Work task:
Only the text is wanted; write out each record below exactly and exclude all pictures.

--*--

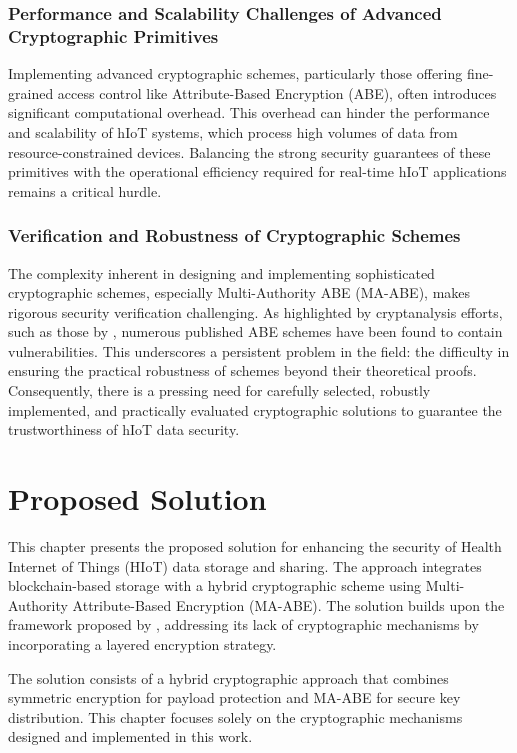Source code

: \documentclass[cic,tc,english]{iiufrgs}
\begin{document}
        \subsection{Performance and Scalability Challenges of Advanced Cryptographic Primitives}
            Implementing advanced cryptographic schemes, particularly those offering fine-grained access control like Attribute-Based Encryption (ABE), often introduces significant computational overhead. This overhead can hinder the performance and scalability of hIoT systems, which process high volumes of data from resource-constrained devices. Balancing the strong security guarantees of these primitives with the operational efficiency required for real-time hIoT applications remains a critical hurdle.

        \subsection{Verification and Robustness of Cryptographic Schemes}
            The complexity inherent in designing and implementing sophisticated cryptographic schemes, especially Multi-Authority ABE (MA-ABE), makes rigorous security verification challenging. As highlighted by cryptanalysis efforts, such as those by \citet{broken2020}, numerous published ABE schemes have been found to contain vulnerabilities. This underscores a persistent problem in the field: the difficulty in ensuring the practical robustness of schemes beyond their theoretical proofs. Consequently, there is a pressing need for carefully selected, robustly implemented, and practically evaluated cryptographic solutions to guarantee the trustworthiness of hIoT data security.

\chapter{Proposed Solution}
    \label{chap:proposedsolution}
    This chapter presents the proposed solution for enhancing the security of Health Internet of Things (HIoT) data storage and sharing. The approach integrates blockchain-based storage with a hybrid cryptographic scheme using Multi-Authority Attribute-Based Encryption (MA-ABE). The solution builds upon the framework proposed by \citet{laura2023}, addressing its lack of cryptographic mechanisms by incorporating a layered encryption strategy.

    The solution consists of a hybrid cryptographic approach that combines symmetric encryption for payload protection and MA-ABE for secure key distribution. This chapter focuses solely on the cryptographic mechanisms designed and implemented in this work.
\end{document}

--*--

Exercise result:
Source code

: \documentclass[cic,tc,english]{iiufrgs}
\begin{document}
        \subsection{Performance and Scalability Challenges of Advanced Cryptographic Primitives}
            Implementing advanced cryptographic schemes, particularly those offering fine-grained access control like Attribute-Based Encryption (ABE), often introduces significant computational overhead. This overhead can hinder the performance and scalability of hIoT systems, which process high volumes of data from resource-constrained devices. Balancing the strong security guarantees of these primitives with the operational efficiency required for real-time hIoT applications remains a critical hurdle.

        \subsection{Verification and Robustness of Cryptographic Schemes}
            The complexity inherent in designing and implementing sophisticated cryptographic schemes, especially Multi-Authority ABE (MA-ABE), makes rigorous security verification challenging. As highlighted by cryptanalysis efforts, such as those by \citet{broken2020}, numerous published ABE schemes have been found to contain vulnerabilities. This underscores a persistent problem in the field: the difficulty in ensuring the practical robustness of schemes beyond their theoretical proofs. Consequently, there is a pressing need for carefully selected, robustly implemented, and practically evaluated cryptographic solutions to guarantee the trustworthiness of hIoT data security.

\chapter{Proposed Solution}
    \label{chap:proposedsolution}
    This chapter presents the proposed solution for enhancing the security of Health Internet of Things (HIoT) data storage and sharing. The approach integrates blockchain-based storage with a hybrid cryptographic scheme using Multi-Authority Attribute-Based Encryption (MA-ABE). The solution builds upon the framework proposed by \citet{laura2023}, addressing its lack of cryptographic mechanisms by incorporating a layered encryption strategy.

    The solution consists of a hybrid cryptographic approach that combines symmetric encryption for payload protection and MA-ABE for secure key distribution. This chapter focuses solely on the cryptographic mechanisms designed and implemented in this work.
\end{document}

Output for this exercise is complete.